Another outcome of the present study evaluated running economy in these athletes. Running economy was evaluated in each of the three testing sessions using an established method (7,9,10). To our knowledge, data from the present study provide the first account of a longitudinal measurement of running economy. Running economy declined at each testing session (O2 cost increased) and significantly declined between 1993 and 2013. This result suggested a stronger (inverse) relationship between running economy and increasing age and possibly ventilation (19). Additional research is needed to better understand the mechanisms responsible for the decline in running economy with aging.
Some limitations of the present study include the small sample size. However, 85% of the original participants were retained over more than four decades. Another potential limitation is that the methods for testing V˙O2max changed over the decades as more modern equipment became available. In addition, our study population was unique, and the results should be interpreted accordingly for the general population.
Future research should assess lung function and collect muscle biopsies to measure oxygen delivery and muscle oxygen utilization to determine whether the age-associated decline in V˙O2max is being driven by a reduction in respiratory mechanics, lung function, oxygen delivery, or oxygen utilization. The degree to which each of these factors is contributing to the decline in V˙O2max should be investigated. Results from the present study add to the longitudinal picture of aerobic fitness across an individual’s life span and may be an important addition to the literature for benchmarks of fitness during aging.
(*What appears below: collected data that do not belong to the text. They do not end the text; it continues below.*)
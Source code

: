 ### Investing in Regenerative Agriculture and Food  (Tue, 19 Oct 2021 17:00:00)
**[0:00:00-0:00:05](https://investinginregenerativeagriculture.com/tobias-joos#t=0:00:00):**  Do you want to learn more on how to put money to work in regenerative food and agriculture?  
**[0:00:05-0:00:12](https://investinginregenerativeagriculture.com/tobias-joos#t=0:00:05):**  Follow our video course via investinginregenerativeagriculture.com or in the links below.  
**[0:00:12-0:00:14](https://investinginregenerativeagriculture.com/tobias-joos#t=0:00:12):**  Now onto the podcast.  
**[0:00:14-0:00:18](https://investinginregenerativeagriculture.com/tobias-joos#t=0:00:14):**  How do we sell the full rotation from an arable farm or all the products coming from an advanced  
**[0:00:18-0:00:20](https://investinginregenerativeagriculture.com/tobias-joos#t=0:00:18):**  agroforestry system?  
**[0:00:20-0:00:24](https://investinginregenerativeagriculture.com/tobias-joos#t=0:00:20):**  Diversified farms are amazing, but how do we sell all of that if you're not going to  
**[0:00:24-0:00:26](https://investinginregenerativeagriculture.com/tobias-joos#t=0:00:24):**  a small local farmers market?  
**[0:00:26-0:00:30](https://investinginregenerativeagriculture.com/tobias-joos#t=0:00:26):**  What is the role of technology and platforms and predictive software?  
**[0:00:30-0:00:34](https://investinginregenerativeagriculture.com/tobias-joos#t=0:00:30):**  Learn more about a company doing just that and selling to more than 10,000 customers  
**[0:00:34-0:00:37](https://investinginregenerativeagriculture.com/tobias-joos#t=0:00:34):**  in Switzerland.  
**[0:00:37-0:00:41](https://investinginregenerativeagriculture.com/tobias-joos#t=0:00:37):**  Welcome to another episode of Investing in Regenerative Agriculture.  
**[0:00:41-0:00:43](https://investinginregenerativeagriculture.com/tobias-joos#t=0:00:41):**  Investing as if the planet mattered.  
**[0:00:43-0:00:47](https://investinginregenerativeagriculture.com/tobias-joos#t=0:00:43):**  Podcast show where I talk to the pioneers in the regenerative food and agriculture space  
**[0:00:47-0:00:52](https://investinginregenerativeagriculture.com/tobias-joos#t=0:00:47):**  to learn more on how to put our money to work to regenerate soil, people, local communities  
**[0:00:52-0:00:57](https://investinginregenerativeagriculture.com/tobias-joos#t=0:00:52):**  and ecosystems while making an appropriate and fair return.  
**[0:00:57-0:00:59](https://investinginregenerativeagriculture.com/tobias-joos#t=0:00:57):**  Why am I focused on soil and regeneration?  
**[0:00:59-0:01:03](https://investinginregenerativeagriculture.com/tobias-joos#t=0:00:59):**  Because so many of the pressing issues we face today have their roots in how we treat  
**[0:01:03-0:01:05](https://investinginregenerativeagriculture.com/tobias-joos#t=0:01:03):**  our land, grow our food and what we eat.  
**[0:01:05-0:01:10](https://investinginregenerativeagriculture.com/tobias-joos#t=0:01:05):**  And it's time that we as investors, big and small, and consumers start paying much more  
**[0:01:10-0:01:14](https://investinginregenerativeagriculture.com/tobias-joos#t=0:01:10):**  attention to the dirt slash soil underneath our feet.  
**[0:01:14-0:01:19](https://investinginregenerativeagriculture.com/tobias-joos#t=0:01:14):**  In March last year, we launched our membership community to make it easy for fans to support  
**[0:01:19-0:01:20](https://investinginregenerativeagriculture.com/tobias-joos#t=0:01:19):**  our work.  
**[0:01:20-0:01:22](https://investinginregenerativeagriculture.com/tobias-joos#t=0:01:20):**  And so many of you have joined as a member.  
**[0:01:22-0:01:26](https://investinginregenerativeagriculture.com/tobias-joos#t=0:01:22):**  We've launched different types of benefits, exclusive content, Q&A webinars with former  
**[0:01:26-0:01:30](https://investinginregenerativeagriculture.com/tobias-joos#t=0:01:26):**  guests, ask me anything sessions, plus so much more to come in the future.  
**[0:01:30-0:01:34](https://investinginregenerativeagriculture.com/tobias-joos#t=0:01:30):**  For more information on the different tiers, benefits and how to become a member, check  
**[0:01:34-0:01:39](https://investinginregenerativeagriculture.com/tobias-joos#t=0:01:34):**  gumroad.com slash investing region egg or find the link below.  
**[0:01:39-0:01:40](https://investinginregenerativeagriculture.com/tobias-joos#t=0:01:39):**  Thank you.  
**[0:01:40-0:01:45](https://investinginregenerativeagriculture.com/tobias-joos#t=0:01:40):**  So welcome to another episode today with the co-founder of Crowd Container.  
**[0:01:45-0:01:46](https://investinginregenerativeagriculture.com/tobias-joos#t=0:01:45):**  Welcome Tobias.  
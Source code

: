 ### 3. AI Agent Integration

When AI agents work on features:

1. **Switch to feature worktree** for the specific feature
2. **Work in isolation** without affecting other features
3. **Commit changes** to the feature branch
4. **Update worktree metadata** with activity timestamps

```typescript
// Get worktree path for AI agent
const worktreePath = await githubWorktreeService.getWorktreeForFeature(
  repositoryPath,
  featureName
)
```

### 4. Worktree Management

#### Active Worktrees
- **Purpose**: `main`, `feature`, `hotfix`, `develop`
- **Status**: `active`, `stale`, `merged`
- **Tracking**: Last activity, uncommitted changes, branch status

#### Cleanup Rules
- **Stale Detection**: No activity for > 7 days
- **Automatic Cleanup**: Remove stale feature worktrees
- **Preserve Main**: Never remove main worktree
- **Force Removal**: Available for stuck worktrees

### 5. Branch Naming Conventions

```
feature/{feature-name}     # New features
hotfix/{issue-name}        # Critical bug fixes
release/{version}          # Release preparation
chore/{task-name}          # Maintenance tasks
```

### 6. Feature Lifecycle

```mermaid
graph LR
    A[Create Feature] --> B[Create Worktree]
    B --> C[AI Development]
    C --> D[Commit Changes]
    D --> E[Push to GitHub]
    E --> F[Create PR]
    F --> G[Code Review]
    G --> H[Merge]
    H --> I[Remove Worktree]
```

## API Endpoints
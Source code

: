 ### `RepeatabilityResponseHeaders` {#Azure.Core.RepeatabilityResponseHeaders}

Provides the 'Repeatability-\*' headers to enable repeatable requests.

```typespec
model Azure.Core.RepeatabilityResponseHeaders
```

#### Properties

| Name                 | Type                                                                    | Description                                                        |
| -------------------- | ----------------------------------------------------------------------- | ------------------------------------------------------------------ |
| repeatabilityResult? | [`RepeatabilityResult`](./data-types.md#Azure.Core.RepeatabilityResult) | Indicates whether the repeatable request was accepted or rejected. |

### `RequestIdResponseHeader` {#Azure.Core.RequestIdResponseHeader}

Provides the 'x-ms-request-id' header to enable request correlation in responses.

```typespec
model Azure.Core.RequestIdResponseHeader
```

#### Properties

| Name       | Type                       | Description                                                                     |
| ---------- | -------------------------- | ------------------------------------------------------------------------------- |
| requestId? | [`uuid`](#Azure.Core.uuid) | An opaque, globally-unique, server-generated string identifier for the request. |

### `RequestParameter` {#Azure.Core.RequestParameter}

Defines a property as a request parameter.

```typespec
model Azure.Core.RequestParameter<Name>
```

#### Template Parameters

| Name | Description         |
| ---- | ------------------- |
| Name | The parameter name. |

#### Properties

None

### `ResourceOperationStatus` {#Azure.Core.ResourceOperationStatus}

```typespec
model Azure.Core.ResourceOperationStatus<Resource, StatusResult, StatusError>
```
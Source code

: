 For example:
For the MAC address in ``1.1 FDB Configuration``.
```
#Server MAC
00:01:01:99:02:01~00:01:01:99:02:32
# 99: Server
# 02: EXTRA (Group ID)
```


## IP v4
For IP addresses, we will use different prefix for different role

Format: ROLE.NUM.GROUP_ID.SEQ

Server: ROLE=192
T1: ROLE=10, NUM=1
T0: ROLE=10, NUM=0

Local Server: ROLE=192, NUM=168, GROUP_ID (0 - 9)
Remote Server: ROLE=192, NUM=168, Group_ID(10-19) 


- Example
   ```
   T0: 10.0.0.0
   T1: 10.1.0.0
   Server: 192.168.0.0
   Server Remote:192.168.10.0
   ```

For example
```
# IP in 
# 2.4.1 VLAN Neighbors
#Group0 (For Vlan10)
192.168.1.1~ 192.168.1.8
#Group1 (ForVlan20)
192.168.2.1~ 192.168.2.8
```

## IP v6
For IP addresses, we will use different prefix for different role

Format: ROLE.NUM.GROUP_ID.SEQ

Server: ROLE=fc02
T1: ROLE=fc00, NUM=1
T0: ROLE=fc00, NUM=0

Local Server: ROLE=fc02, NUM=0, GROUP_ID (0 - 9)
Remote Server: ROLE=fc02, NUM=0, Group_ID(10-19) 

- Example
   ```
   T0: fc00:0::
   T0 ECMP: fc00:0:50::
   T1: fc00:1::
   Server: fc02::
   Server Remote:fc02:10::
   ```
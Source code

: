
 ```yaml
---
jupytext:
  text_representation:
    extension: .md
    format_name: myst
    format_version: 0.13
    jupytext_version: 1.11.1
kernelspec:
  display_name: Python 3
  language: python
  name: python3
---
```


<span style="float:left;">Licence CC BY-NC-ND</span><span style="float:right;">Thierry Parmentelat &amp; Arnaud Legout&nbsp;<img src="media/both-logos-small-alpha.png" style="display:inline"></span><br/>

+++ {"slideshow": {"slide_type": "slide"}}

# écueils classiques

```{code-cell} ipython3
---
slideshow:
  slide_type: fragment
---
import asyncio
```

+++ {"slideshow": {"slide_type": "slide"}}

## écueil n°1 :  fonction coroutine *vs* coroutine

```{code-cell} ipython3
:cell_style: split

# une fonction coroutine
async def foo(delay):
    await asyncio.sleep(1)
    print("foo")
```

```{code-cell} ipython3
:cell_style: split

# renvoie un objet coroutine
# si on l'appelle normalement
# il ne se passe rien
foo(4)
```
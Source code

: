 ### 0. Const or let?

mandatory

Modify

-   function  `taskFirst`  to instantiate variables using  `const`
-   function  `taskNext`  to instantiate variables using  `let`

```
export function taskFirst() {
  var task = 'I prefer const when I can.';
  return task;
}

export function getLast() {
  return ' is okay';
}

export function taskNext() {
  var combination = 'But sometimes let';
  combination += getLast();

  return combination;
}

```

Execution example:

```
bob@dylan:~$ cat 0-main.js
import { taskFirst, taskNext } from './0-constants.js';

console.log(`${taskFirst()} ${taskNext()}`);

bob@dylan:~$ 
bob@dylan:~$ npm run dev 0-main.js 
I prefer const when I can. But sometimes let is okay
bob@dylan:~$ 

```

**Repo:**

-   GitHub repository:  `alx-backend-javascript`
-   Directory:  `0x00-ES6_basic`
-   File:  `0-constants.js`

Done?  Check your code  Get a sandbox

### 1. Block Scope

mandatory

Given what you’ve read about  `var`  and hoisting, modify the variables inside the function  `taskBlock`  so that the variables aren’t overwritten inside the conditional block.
The authors gratefully acknowledge the dedication of the participants and their willingness to travel from as far as Pennsylvania to Hawaii to perform these rigorous exercise tests. We thank the A.T. Still University Aging Studies Project for supporting some of the travel costs for the participants. We also thank G. Krahenbuhl, M. Hopman, A. Asendorf, and T. Fiel for their help with the data collection for this study. Finally, we thank Deborah Goggin for her comprehensive edits of this manuscript.
The authors have no relationships with companies or manufacturers who may benefit from the results of this study. The results of this study do not constitute endorsement by the American College of Sports Medicine. The authors declare that the results of this study are presented clearly, honestly, and without fabrication, falsification, or inappropriate data manipulation.